Cameron McEwen: The digital Wittgenstein

Keywords: Wittgenstein, Tractatus, Beckett, Heidegger, analog, digital, difference

Abstract

The fundamental difference between analog and digital systems may be understood as underlying philosophical discourse since the Greeks. In this initial chapter of an extended project to explicate Wittgenstein from this vantage, texts from Beckett and Heidegger are cited in an attempt to throw new light on the introductory remarks to the Tractatus.

The digital Wittgenstein

For first principles are not sought, since they are present and to hand; and if what is present is sought for, it becomes hidden and lost. (al Ghazali)

Αρμονίη άφανής φανερής κρείσσων (Herakleitos, DK 54)1
Wittgenstein’s nephew2, Heinz von Foerster (1911-2002), was founder and director of the Biological Computer Lab at the University of Illinois. He led the annual Cybernetics Conference sponsored by the Macy Foundation in the years from 1949 to 1953 and edited the five volumes of their proceedings3. In the 1950 conference (volume 2 of the original edition), Ralph Gerard presented a paper on "Some of the Problems Concerning Digital Notions in the Central Nervous System" where he gives the following entirely unremarkable definitions: "an analogical system is one in which one of two variables is continuous on the other, while in a digital system the variable is discontinuous and quantized."4

Everyone is familiar with analog and digital technologies in watches, music recordings and televisions. But analog and digital systems play a remarkable role (sometimes alone, sometimes in combination) also in philosophy and in all thinking and experience, where they function, though seldom explicitly, as first principles (ie, as fundamental architectures or archetypes of thought).

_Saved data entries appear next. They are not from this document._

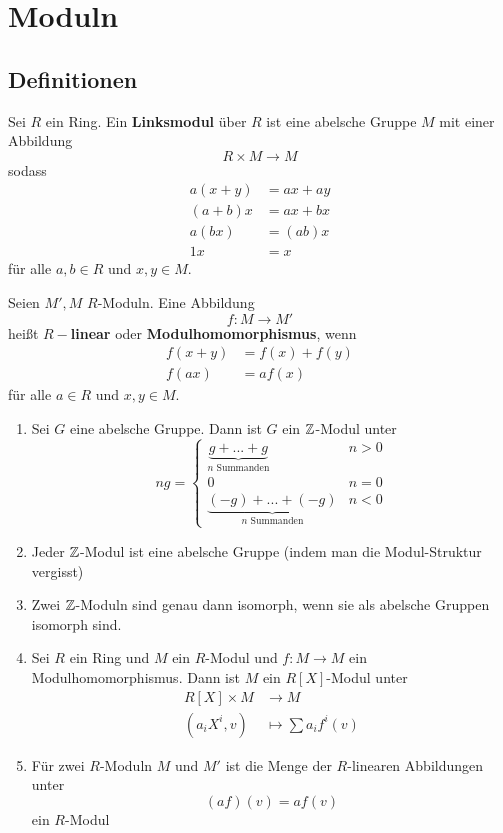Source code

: 	\section{Moduln}
	\subsection{Definitionen}
	\begin{definition}
		Sei $R$ ein Ring. Ein \textbf{Linksmodul} über $R$ ist eine abelsche Gruppe $M$ mit einer Abbildung
		\[R\times M\to M\]
		sodass
		\begin{align*}
		a(x+y)&=ax+ay\\
		(a+b)x&=ax+bx\\
		a(bx)&=(ab)x\\
		1x&=x
		\end{align*}
		für alle $a,b\in R$ und $x,y\in M$.
	\end{definition}

	\begin{definition}
		Seien $M',M$ $R$-Moduln. Eine Abbildung
		\[f:M\to M'\]
		heißt \textbf{$R-$linear} oder \textbf{Modulhomomorphismus}, wenn
		\begin{align*}
		f(x+y)&=f(x)+f(y)\\
		f(ax)&=af(x)
		\end{align*}
		für alle $a\in R$ und $x,y\in M$.
	\end{definition}

	\begin{exm}
		\begin{enumerate}
			\item Sei $G$ eine abelsche Gruppe. Dann ist $G$ ein $\mathbb{Z}$-Modul unter
			\[ng=\begin{cases}
			\underbrace{g+...+g}_{\text{$n$ Summanden}}&n>0\\
			0&n=0\\
			\underbrace{(-g)+...+(-g)}_{\text{$n$ Summanden}}&n<0
			\end{cases}\]
			\item Jeder $\mathbb{Z}$-Modul ist eine abelsche Gruppe (indem man die Modul-Struktur vergisst)
			\item Zwei $\mathbb{Z}$-Moduln sind genau dann isomorph, wenn sie als abelsche Gruppen isomorph sind.
			\item Sei $R$ ein Ring und $M$ ein $R$-Modul und $f:M\to M$ ein Modulhomomorphismus. Dann ist $M$ ein $R[X]$-Modul unter
			\begin{align*}
			R[X]\times M&\to M\\
			\left(a_iX^i,v\right)&\mapsto\sum a_if^i(v)
			\end{align*}
			\item Für zwei $R$-Moduln $M$ und $M'$ ist die Menge der $R$-linearen Abbildungen unter
			\[(a f)(v)=af(v)\]
			ein $R$-Modul
		\end{enumerate}
	\end{exm}

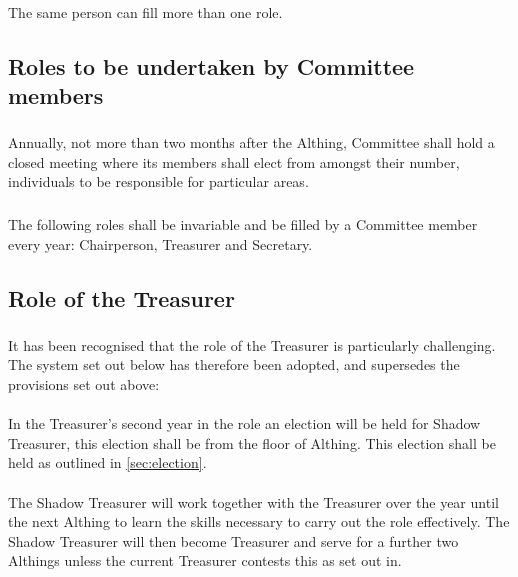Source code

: \documentclass[a4paper, 12pt]{article}
\begin{document}
\paragraph{}
\label{sec:moreroles}
The same person can fill more than one role.

\subsection{Roles to be undertaken by Committee members}
\subsubsection{}
Annually, not more than two months after the Althing, Committee shall hold a closed meeting where its members shall elect from amongst their number, individuals to be responsible for particular areas.
\subsubsection{}
The following roles shall be invariable and be filled by a Committee member every year: Chairperson, Treasurer and Secretary.

\subsection{Role of the Treasurer}
\label{sec:treasurerrole}
\subsubsection{}
It has been recognised that the role of the Treasurer is particularly challenging. The system set out below has therefore been adopted, and supersedes the provisions set out above:
\paragraph{}
In the Treasurer's second year in the role an election will be held for Shadow Treasurer, this election shall be from the floor of Althing. This election shall be held as outlined in \ref{sec:election}.
\paragraph{}
The Shadow Treasurer will work together with the Treasurer over the year until the next Althing to learn the skills necessary to carry out the role effectively. The Shadow Treasurer will then become Treasurer and serve for a further two Althings unless the current Treasurer contests this as set out in.
\end{document}
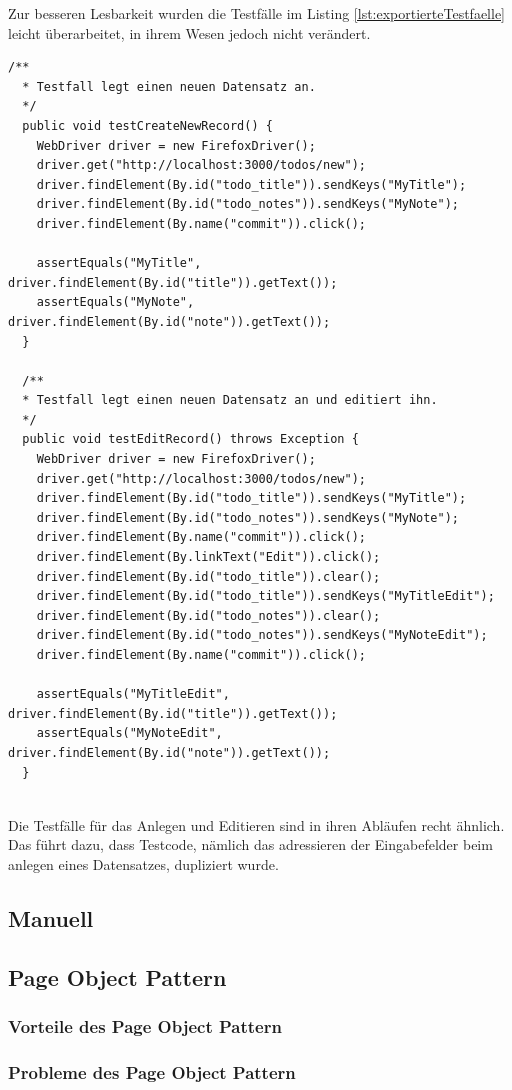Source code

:Zur besseren Lesbarkeit wurden die Testfälle im Listing \ref{lst:exportierteTestfaelle} leicht überarbeitet, in ihrem Wesen jedoch nicht verändert.
\begin{lstlisting}[caption={Exportierte Testfälle},label={lst:exportierteTestfaelle}]
  /**
  * Testfall legt einen neuen Datensatz an.
  */
  public void testCreateNewRecord() {
    WebDriver driver = new FirefoxDriver();
    driver.get("http://localhost:3000/todos/new");
    driver.findElement(By.id("todo_title")).sendKeys("MyTitle");
    driver.findElement(By.id("todo_notes")).sendKeys("MyNote");
    driver.findElement(By.name("commit")).click();
  
    assertEquals("MyTitle", driver.findElement(By.id("title")).getText());
    assertEquals("MyNote", driver.findElement(By.id("note")).getText());
  }
  
  /**
  * Testfall legt einen neuen Datensatz an und editiert ihn.
  */
  public void testEditRecord() throws Exception {
    WebDriver driver = new FirefoxDriver();
    driver.get("http://localhost:3000/todos/new");
    driver.findElement(By.id("todo_title")).sendKeys("MyTitle");
    driver.findElement(By.id("todo_notes")).sendKeys("MyNote");
    driver.findElement(By.name("commit")).click();
    driver.findElement(By.linkText("Edit")).click();
    driver.findElement(By.id("todo_title")).clear();
    driver.findElement(By.id("todo_title")).sendKeys("MyTitleEdit");
    driver.findElement(By.id("todo_notes")).clear();
    driver.findElement(By.id("todo_notes")).sendKeys("MyNoteEdit");
    driver.findElement(By.name("commit")).click();
    
    assertEquals("MyTitleEdit", driver.findElement(By.id("title")).getText());
    assertEquals("MyNoteEdit", driver.findElement(By.id("note")).getText());
  }
  
\end{lstlisting}
Die Testfälle für das Anlegen und Editieren sind in ihren Abläufen recht ähnlich. Das führt dazu, dass Testcode, nämlich das adressieren der Eingabefelder beim anlegen eines Datensatzes, dupliziert wurde.

\subsection{Manuell}
\label{sec:manuell}


\subsection{Page Object Pattern}
\label{sec:page_object_pattern}

\subsubsection{Vorteile des Page Object Pattern}
\label{sec:vorteile_des_page_object_pattern}

\subsubsection{Probleme des Page Object Pattern}
\label{sec:probleme_des_page_object_pattern}



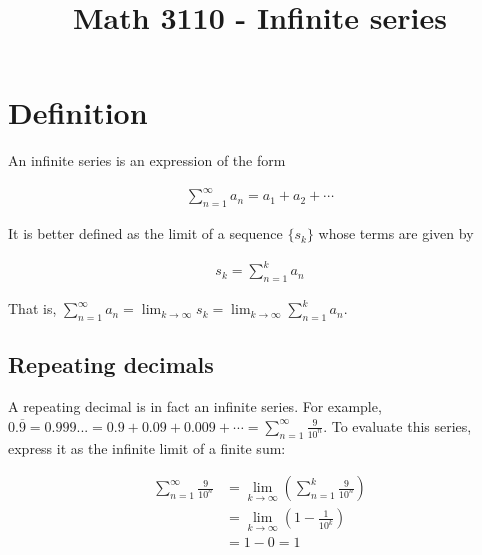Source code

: 

\title{Math 3110 - Infinite series}
\author{\name}
\maketitle

\section{Definition}
An infinite series is an expression of the form

\begin{align*}
  \sum_{n = 1}^{\infty} a_n = a_1 + a_2 + \cdots
\end{align*}

It is better defined as the limit of a sequence $\{s_k\}$ whose terms are given by

\begin{align*}
  s_k = \sum_{n = 1}^k a_n
\end{align*}

That is, $\sum_{n = 1}^{\infty} a_n = \lim_{k \rightarrow \infty} s_k = \lim_{k \rightarrow \infty} \sum_{n = 1}^{k} a_n$.

\subsection{Repeating decimals}

A repeating decimal is in fact an infinite series. For example, $0.\overline{9} = 0.999... = 0.9 + 0.09 + 0.009 + \cdots = \sum_{n = 1}^{\infty} \frac{9}{10^n}$. To evaluate this series, express it as the infinite limit of a finite sum:

\begin{align*}
  \sum_{n = 1}^{\infty} \frac{9}{10^n} &= \lim_{k \rightarrow \infty} \left(\sum_{n = 1}^{k} \frac{9}{10^n}\right) \\
  &= \lim_{k \rightarrow \infty} \left(1 - \frac{1}{10^k}\right) \\
  &= 1 - 0 = 1
\end{align*}


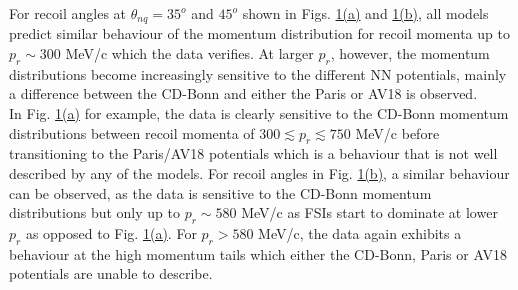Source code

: \indent For recoil angles at $\theta_{nq}=35^{o}$ and $45^{o}$ shown in Figs. \hyperref[fig:fig1]{1(a)} and \hyperref[fig:fig1]{1(b)},  all models predict similar behaviour of the
momentum distribution for recoil momenta up to $p_{r}\sim$300 MeV/c which the data verifies. At larger $p_{r}$, however, the momentum distributions become increasingly sensitive to the different
NN potentials, mainly a difference between the CD-Bonn and either the Paris or AV18 is observed. \\
\indent In Fig. \hyperref[fig:fig1]{1(a)} for example, the data is clearly sensitive to the CD-Bonn momentum distributions between recoil momenta of $300\lesssim p_{r}\lesssim750$ MeV/c before transitioning
to the Paris/AV18 potentials which is a behaviour that is not well described by any of the models. For recoil angles in Fig. \hyperref[fig:fig1]{1(b)},
a similar behaviour can be observed, as the data is sensitive to the CD-Bonn momentum distributions but only up to $p_{r}\sim 580$ MeV/c as FSIs start to dominate at lower $p_{r}$ as opposed to Fig. \hyperref[fig:fig1]{1(a)}.
For $p_{r}>580$ MeV/c, the data again exhibits a behaviour at the high momentum tails which either the CD-Bonn, Paris or AV18 potentials are unable to describe.\\




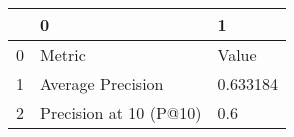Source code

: \begin{tabular}{lll}
\toprule
{} &                       0 &         1 \\
\midrule
0 &                  Metric &     Value \\
1 &       Average Precision &  0.633184 \\
2 &  Precision at 10 (P@10) &       0.6 \\
\bottomrule
\end{tabular}
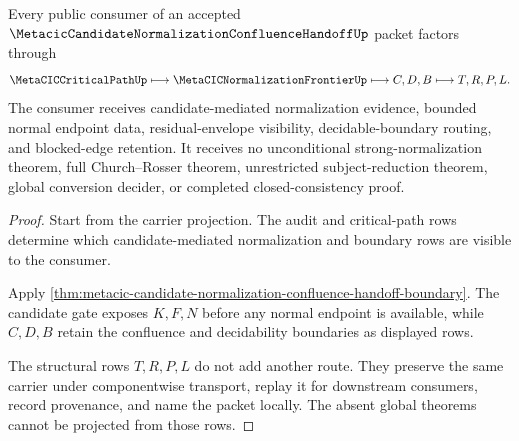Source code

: \begin{theorem}
\label{thm:metacic-candidate-normalization-confluence-handoff-consumer-boundary}
Every public consumer of an accepted $\MetacicCandidateNormalizationConfluenceHandoffUp$ packet factors through
$$
\MetaCICCriticalPathUp \longmapsto \MetaCICNormalizationFrontierUp \longmapsto C,D,B \longmapsto T,R,P,L .
$$
The consumer receives candidate-mediated normalization evidence, bounded normal endpoint data, residual-envelope visibility, decidable-boundary routing, and blocked-edge retention. It receives no unconditional strong-normalization theorem, full Church--Rosser theorem, unrestricted subject-reduction theorem, global conversion decider, or completed closed-consistency proof.
\end{theorem}
\begin{proof}
Start from the carrier projection. The audit and critical-path rows determine which candidate-mediated normalization and boundary rows are visible to the consumer.

Apply \autoref{thm:metacic-candidate-normalization-confluence-handoff-boundary}. The candidate gate exposes $K,F,N$ before any normal endpoint is available, while $C,D,B$ retain the confluence and decidability boundaries as displayed rows.

The structural rows $T,R,P,L$ do not add another route. They preserve the same carrier under componentwise transport, replay it for downstream consumers, record provenance, and name the packet locally. The absent global theorems cannot be projected from those rows.
\end{proof}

The properties of analogical and digital systems as first principles of thought may be set out as follows:

  • "an analogical system is one in which one of two variables is continuous on the other" and in which one of the two is necessarily derivative of the other. ‘Necessarily derivative’ because if the two were equally real, ie, equally present as first principle, the system would be originally plural, therefore originally "discontinuous and quantized", therefore "a digital system" and not "an analogical system" at all. By definition, an analogical system must be singular at origin and must admit difference only secondarily (where ‘secondarily’ has both logical and temporal implication). An analogical system is therefore "continuous" both in that difference is not fundamental to it and in that its complexity is a factor of linear time.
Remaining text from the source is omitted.